Utiliser les bulbes du jardin
Dans son jardin, pour profiter d’une production tout l’été, voire plus, il faut pratiquer des plantations échelonnées.
• Iris (Iris hybride), principalement l’iris de Hollande. Au moment de la cueillette, la fleur doit légèrement s’entrouvrir (être décollée). En bonne saison, on peut l’aider à s’ouvrir en dégageant délicatement les feuilles qui l’enserrent. Lorsque la tige se constitue de deux fleurs qui s’ouvrent l’une après l’autre, la première, une fois fanée, doit être supprimée pour aider le deuxième bouton à s’épanouir.
• Jacinthe de Hollande (Hyacinthus orientalis): pour celles commercialisées en période hivernale, le parfum symbolise l’horizon printanier. Après avoir raccourci légèrement le bas de la tige, passer la coupe à la flamme pour coaguler le liquide visqueux qui s’écoule, puis mettre à boire dans de l’eau fraîche.
• Jonquille (Narcissus jonquilla): il existe plus d’une dizaine de types de narcisses. Attention: dans une composition, il ne faut pas les associer à d’autres genres de fleurs, car leur sève laiteuse, en se diluant dans l’eau du vase, empoisonne les autres et les fait faner. Comme pour les jacinthes, on peut cautériser la plaie de coupe à la flamme. L’utilisation des fleurs s’effectue à pleine eau, de préférence.
• Liatris (Liatris spicata): très en vogue voici cinquante ans, il est tombé en désuétude. Son inflorescence, violette ou blanche, est originale car elle s’épanouit du haut vers le bas. Après la cueillette plongez le bas des tiges quelques secondes dans de l’eau bouillante, puis laissez-les boire dans de l’eau tiède, avant de réaliser la composition.
• Lis de Malabar (Gloriosa rothschildiana): il s’agit d’une plante liane, ce qui explique les courts pédoncules supportant les fleurs. Des morceaux de liane conviendront à une composition en cascade.
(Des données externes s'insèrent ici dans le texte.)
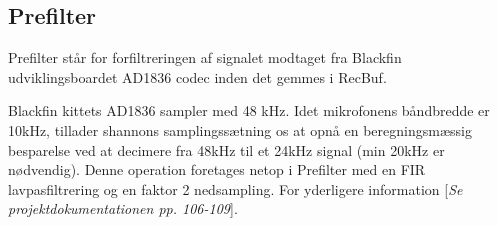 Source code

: \subsection{Prefilter}

Prefilter står for forfiltreringen af signalet modtaget fra Blackfin udviklingsboardet AD1836 codec inden det gemmes i RecBuf.

Blackfin kittets AD1836 sampler med 48 kHz. Idet mikrofonens båndbredde er 10kHz, tillader shannons samplingssætning os at opnå en beregningsmæssig besparelse ved at decimere fra 48kHz til et 24kHz signal (min 20kHz er nødvendig). Denne operation foretages netop i Prefilter med en FIR lavpasfiltrering og en faktor 2 nedsampling. For yderligere information [\textit{Se projektdokumentationen pp. 106-109}].  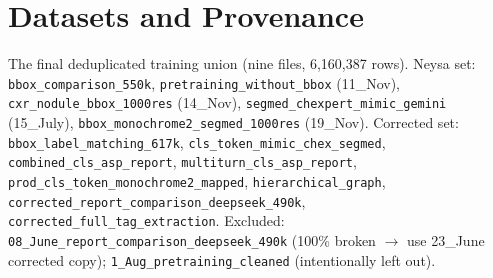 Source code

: \documentclass[11pt,a4paper]{article}
\begin{document}
\section{Datasets and Provenance}
\label{app:datasets}
The final deduplicated training union (nine files, 6{,}160{,}387 rows). Neysa set: \texttt{bbox\_comparison\_550k}, \texttt{pretraining\_without\_bbox} (11\_Nov), \texttt{cxr\_nodule\_bbox\_1000res} (14\_Nov), \texttt{segmed\_chexpert\_mimic\_gemini} (15\_July), \texttt{bbox\_monochrome2\_segmed\_1000res} (19\_Nov). Corrected set: \texttt{bbox\_label\_matching\_617k}, \texttt{cls\_token\_mimic\_chex\_segmed}, \texttt{combined\_cls\_asp\_report}, \texttt{multiturn\_cls\_asp\_report}, \texttt{prod\_cls\_token\_monochrome2\_mapped}, \texttt{hierarchical\_graph}, \texttt{corrected\_report\_comparison\_deepseek\_490k}, \texttt{corrected\_full\_tag\_extraction}. Excluded: \texttt{08\_June\_report\_comparison\_deepseek\_490k} (100\% broken $\rightarrow$ use 23\_June corrected copy); \texttt{1\_Aug\_pretraining\_cleaned} (intentionally left out).
\end{document}
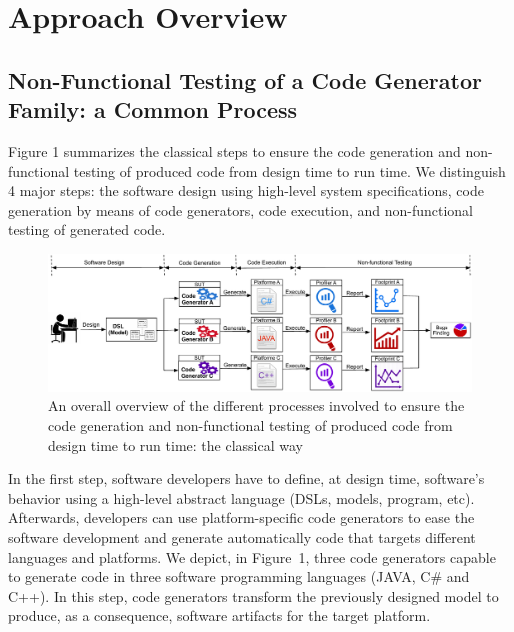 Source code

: 
\section{Approach Overview}


\subsection{Non-Functional Testing of a Code Generator Family: a Common Process}

Figure 1 summarizes the classical steps to ensure the code generation and non-functional testing of produced code from design time to run time. 
We distinguish 4 major steps: the software design using high-level system specifications, code generation by means of code generators, code execution, and non-functional testing of generated code. 


\begin{figure}[t]
		\center
		
	\includegraphics[width=0.95\linewidth]{Ressources/background.pdf}
	\caption{An overall overview of the different processes involved to ensure the code generation and non-functional testing of produced code from design time to run time: the classical way}
\end{figure}


In the first step, software developers have to define, at design time, software's behavior using a high-level abstract language (DSLs, models, program, etc). Afterwards, developers can use platform-specific code generators to ease the software development and generate automatically code that targets different languages and platforms. We depict, in Figure~1, three code generators capable to generate code in three software programming languages (JAVA, C\# and C++). In this step, code generators transform the previously designed model to produce, as a consequence, software artifacts for the target platform.

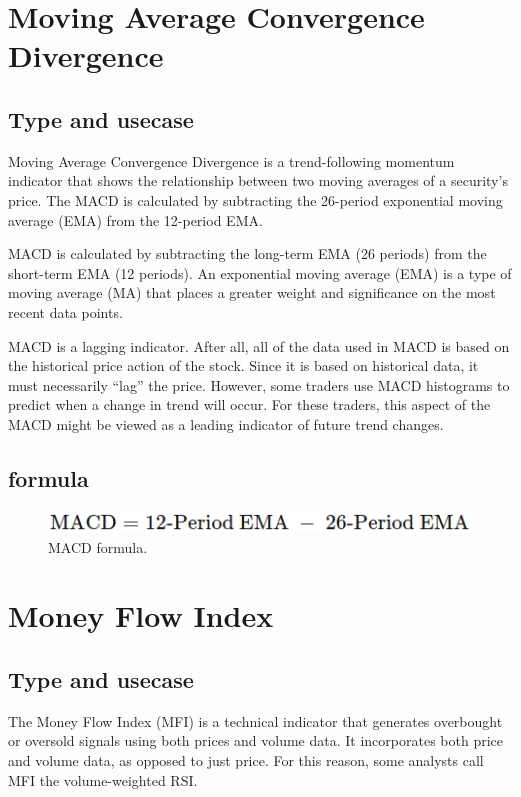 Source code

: \documentclass[12pt,a4paper]{article}
\begin{document}
\section{Moving Average Convergence Divergence}

\subsection{Type and usecase}
Moving Average Convergence Divergence is a trend-following momentum indicator that shows the relationship between two moving averages of a security's price. The MACD is calculated by subtracting the 26-period exponential moving average (EMA) from the 12-period EMA.

MACD is calculated by subtracting the long-term EMA (26 periods) from the short-term EMA (12 periods). An exponential moving average (EMA) is a type of moving average (MA) that places a greater weight and significance on the most recent data points.


MACD is a lagging indicator. After all, all of the data used in MACD is based on the historical price action of the stock. Since it is based on historical data, it must necessarily “lag” the price. However, some traders use MACD histograms to predict when a change in trend will occur. For these traders, this aspect of the MACD might be viewed as a leading indicator of future trend changes.

\subsection{formula}

\begin{figure}[H]
    \includegraphics[scale=0.7]{../images/MACD.png}
    \caption{MACD formula.}
    \label{fig:MACD}
\end{figure}

\section{Money Flow Index}

\subsection{Type and usecase}
The Money Flow Index (MFI) is a technical indicator that generates overbought or oversold signals using both prices and volume data.
It incorporates both price and volume data, as opposed to just price. For this reason, some analysts call MFI the volume-weighted RSI.
\end{document}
Ils sont à placer en pleine eau.
• Lis ou lys (Lilium): nombreuses espèces et divers hybrides sont appelés communément « lys » (ou lis). C’est une fleur majestueuse, élégante. Le parfum capiteux du lys oriental enivre certains, incommode d’autres. La substance aromatique étant concentrée dans le pistil (organe féminin de reproduction), il suffit de supprimer celui-ci pour en atténuer l’effet olfactif. Le pollen porté par les étamines est une poudre colorante qui tache la surface mise en contact. Il est donc fortement conseillé de les supprimer dès qu’elles sont accessibles lorsque la fleur s’entrouvre. Si un accident de tache survient, ne mouillez surtout pas, brossez à sec, exposez longuement au soleil et… courez chez le teinturier!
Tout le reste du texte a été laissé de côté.